In September 2014 the respondent held an expression of interest process for the upgrade of Katoomba Airfield to Civil Aviation Safety Authority (CASA) certification standard.

The site operated as an aerodrome since June 1968, at which time a DA had been approved for unrestricted fixed-wing and helicopter flights. The aerodrome was specifically operated for “General Aviation, Tourism and Emergency Services”.

No EOl 2014 submissions were received. The incumbent lease holder remained, continuing to operate his fixed-wing flying school from Katoomba Airfield until his death in 2016.

In September 2017 the applicant participated in the respondent's second EOI. [That EOI stated:]

Situated in the Blue Mountains at the western extremity of metropolitan Sydney. Katoomba Airfield is an Aeroplane Landing Area (ALA).

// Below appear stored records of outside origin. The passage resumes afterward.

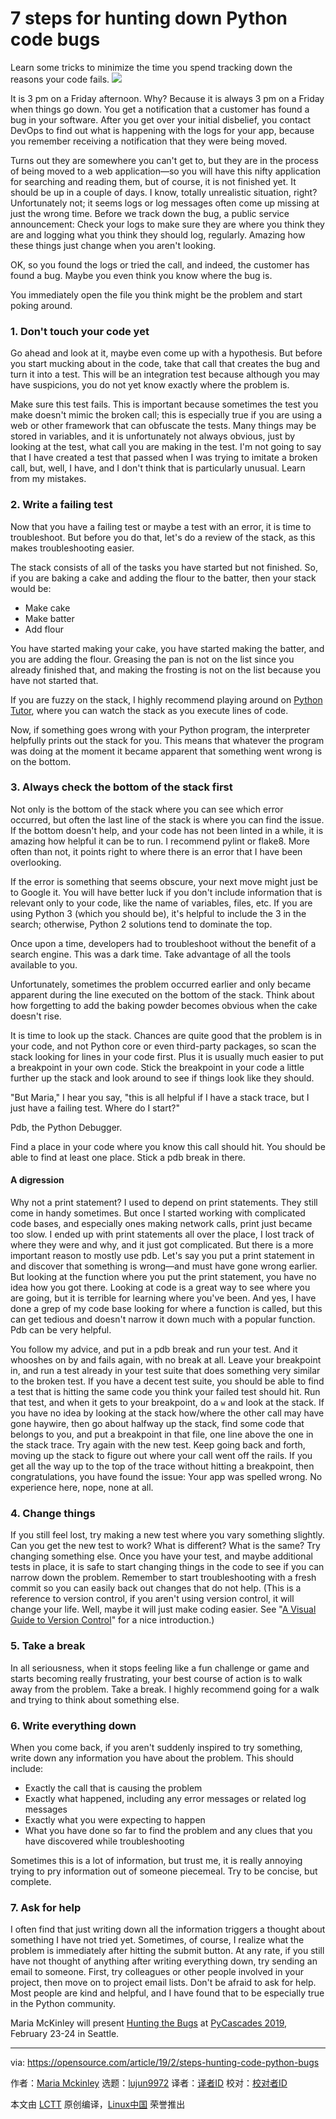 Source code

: [#]: collector: (lujun9972)
[#]: translator: (LazyWolfLin)
[#]: reviewer: ( )
[#]: publisher: ( )
[#]: url: ( )
[#]: subject: (7 steps for hunting down Python code bugs)
[#]: via: (https://opensource.com/article/19/2/steps-hunting-code-python-bugs)
[#]: author: (Maria Mckinley https://opensource.com/users/parody)

7 steps for hunting down Python code bugs
======
Learn some tricks to minimize the time you spend tracking down the reasons your code fails.
![](https://opensource.com/sites/default/files/styles/image-full-size/public/lead-images/bug-insect-butterfly-diversity-inclusion-2.png?itok=TcC9eews)

It is 3 pm on a Friday afternoon. Why? Because it is always 3 pm on a Friday when things go down. You get a notification that a customer has found a bug in your software. After you get over your initial disbelief, you contact DevOps to find out what is happening with the logs for your app, because you remember receiving a notification that they were being moved.

Turns out they are somewhere you can't get to, but they are in the process of being moved to a web application—so you will have this nifty application for searching and reading them, but of course, it is not finished yet. It should be up in a couple of days. I know, totally unrealistic situation, right? Unfortunately not; it seems logs or log messages often come up missing at just the wrong time. Before we track down the bug, a public service announcement: Check your logs to make sure they are where you think they are and logging what you think they should log, regularly. Amazing how these things just change when you aren't looking.

OK, so you found the logs or tried the call, and indeed, the customer has found a bug. Maybe you even think you know where the bug is.

You immediately open the file you think might be the problem and start poking around.

### 1. Don't touch your code yet

Go ahead and look at it, maybe even come up with a hypothesis. But before you start mucking about in the code, take that call that creates the bug and turn it into a test. This will be an integration test because although you may have suspicions, you do not yet know exactly where the problem is.

Make sure this test fails. This is important because sometimes the test you make doesn't mimic the broken call; this is especially true if you are using a web or other framework that can obfuscate the tests. Many things may be stored in variables, and it is unfortunately not always obvious, just by looking at the test, what call you are making in the test. I'm not going to say that I have created a test that passed when I was trying to imitate a broken call, but, well, I have, and I don't think that is particularly unusual. Learn from my mistakes.

### 2. Write a failing test

Now that you have a failing test or maybe a test with an error, it is time to troubleshoot. But before you do that, let's do a review of the stack, as this makes troubleshooting easier.

The stack consists of all of the tasks you have started but not finished. So, if you are baking a cake and adding the flour to the batter, then your stack would be:

  * Make cake
  * Make batter
  * Add flour



You have started making your cake, you have started making the batter, and you are adding the flour. Greasing the pan is not on the list since you already finished that, and making the frosting is not on the list because you have not started that.

If you are fuzzy on the stack, I highly recommend playing around on [Python Tutor][1], where you can watch the stack as you execute lines of code.

Now, if something goes wrong with your Python program, the interpreter helpfully prints out the stack for you. This means that whatever the program was doing at the moment it became apparent that something went wrong is on the bottom.

### 3. Always check the bottom of the stack first

Not only is the bottom of the stack where you can see which error occurred, but often the last line of the stack is where you can find the issue. If the bottom doesn't help, and your code has not been linted in a while, it is amazing how helpful it can be to run. I recommend pylint or flake8. More often than not, it points right to where there is an error that I have been overlooking.

If the error is something that seems obscure, your next move might just be to Google it. You will have better luck if you don't include information that is relevant only to your code, like the name of variables, files, etc. If you are using Python 3 (which you should be), it's helpful to include the 3 in the search; otherwise, Python 2 solutions tend to dominate the top.

Once upon a time, developers had to troubleshoot without the benefit of a search engine. This was a dark time. Take advantage of all the tools available to you.

Unfortunately, sometimes the problem occurred earlier and only became apparent during the line executed on the bottom of the stack. Think about how forgetting to add the baking powder becomes obvious when the cake doesn't rise.

It is time to look up the stack. Chances are quite good that the problem is in your code, and not Python core or even third-party packages, so scan the stack looking for lines in your code first. Plus it is usually much easier to put a breakpoint in your own code. Stick the breakpoint in your code a little further up the stack and look around to see if things look like they should.

"But Maria," I hear you say, "this is all helpful if I have a stack trace, but I just have a failing test. Where do I start?"

Pdb, the Python Debugger.

Find a place in your code where you know this call should hit. You should be able to find at least one place. Stick a pdb break in there.

#### A digression

Why not a print statement? I used to depend on print statements. They still come in handy sometimes. But once I started working with complicated code bases, and especially ones making network calls, print just became too slow. I ended up with print statements all over the place, I lost track of where they were and why, and it just got complicated. But there is a more important reason to mostly use pdb. Let's say you put a print statement in and discover that something is wrong—and must have gone wrong earlier. But looking at the function where you put the print statement, you have no idea how you got there. Looking at code is a great way to see where you are going, but it is terrible for learning where you've been. And yes, I have done a grep of my code base looking for where a function is called, but this can get tedious and doesn't narrow it down much with a popular function. Pdb can be very helpful.

You follow my advice, and put in a pdb break and run your test. And it whooshes on by and fails again, with no break at all. Leave your breakpoint in, and run a test already in your test suite that does something very similar to the broken test. If you have a decent test suite, you should be able to find a test that is hitting the same code you think your failed test should hit. Run that test, and when it gets to your breakpoint, do a `w` and look at the stack. If you have no idea by looking at the stack how/where the other call may have gone haywire, then go about halfway up the stack, find some code that belongs to you, and put a breakpoint in that file, one line above the one in the stack trace. Try again with the new test. Keep going back and forth, moving up the stack to figure out where your call went off the rails. If you get all the way up to the top of the trace without hitting a breakpoint, then congratulations, you have found the issue: Your app was spelled wrong. No experience here, nope, none at all.

### 4. Change things

If you still feel lost, try making a new test where you vary something slightly. Can you get the new test to work? What is different? What is the same? Try changing something else. Once you have your test, and maybe additional tests in place, it is safe to start changing things in the code to see if you can narrow down the problem. Remember to start troubleshooting with a fresh commit so you can easily back out changes that do not help. (This is a reference to version control, if you aren't using version control, it will change your life. Well, maybe it will just make coding easier. See "[A Visual Guide to Version Control][2]" for a nice introduction.)

### 5. Take a break

In all seriousness, when it stops feeling like a fun challenge or game and starts becoming really frustrating, your best course of action is to walk away from the problem. Take a break. I highly recommend going for a walk and trying to think about something else.

### 6. Write everything down

When you come back, if you aren't suddenly inspired to try something, write down any information you have about the problem. This should include:

  * Exactly the call that is causing the problem
  * Exactly what happened, including any error messages or related log messages
  * Exactly what you were expecting to happen
  * What you have done so far to find the problem and any clues that you have discovered while troubleshooting



Sometimes this is a lot of information, but trust me, it is really annoying trying to pry information out of someone piecemeal. Try to be concise, but complete.

### 7. Ask for help

I often find that just writing down all the information triggers a thought about something I have not tried yet. Sometimes, of course, I realize what the problem is immediately after hitting the submit button. At any rate, if you still have not thought of anything after writing everything down, try sending an email to someone. First, try colleagues or other people involved in your project, then move on to project email lists. Don't be afraid to ask for help. Most people are kind and helpful, and I have found that to be especially true in the Python community.

Maria McKinley will present [Hunting the Bugs][3] at [PyCascades 2019][4], February 23-24 in Seattle.

--------------------------------------------------------------------------------

via: https://opensource.com/article/19/2/steps-hunting-code-python-bugs

作者：[Maria Mckinley][a]
选题：[lujun9972][b]
译者：[译者ID](https://github.com/译者ID)
校对：[校对者ID](https://github.com/校对者ID)

本文由 [LCTT](https://github.com/LCTT/TranslateProject) 原创编译，[Linux中国](https://linux.cn/) 荣誉推出

[a]: https://opensource.com/users/parody
[b]: https://github.com/lujun9972
[1]: http://www.pythontutor.com/
[2]: https://betterexplained.com/articles/a-visual-guide-to-version-control/
[3]: https://2019.pycascades.com/talks/hunting-the-bugs
[4]: https://2019.pycascades.com/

Sections of the aviation community, including emergency services, have expressed support for retention of the land as an Airfield. "

In November 2017 the applicant was awarded the tender on merit based on the 'continued use' of the site as an airfield/aerodrome.

The applicant's successful tender [wa]s based on a heli-tourism, hub-and-spoke model servicing the NSW Central West, operating solely from Katoomba Airfield and delivering a new heli-tourism offering to the Region.

In February 2018 the respondent awarded the applicant a Licence RI 592134 for "Aerodrome (including 3 airplane hangars) and Land Management" as an interim measure whilst a promised long-term lease for the site was negotiated.

The only lawfully permitted use' of the site under the interim licence is an aerodrome.

Under direction from the respondent, the applicant waited until January 2019 to submit its long-term lease application, waiting for the gazetting of the new Crown Land Management Act 2016.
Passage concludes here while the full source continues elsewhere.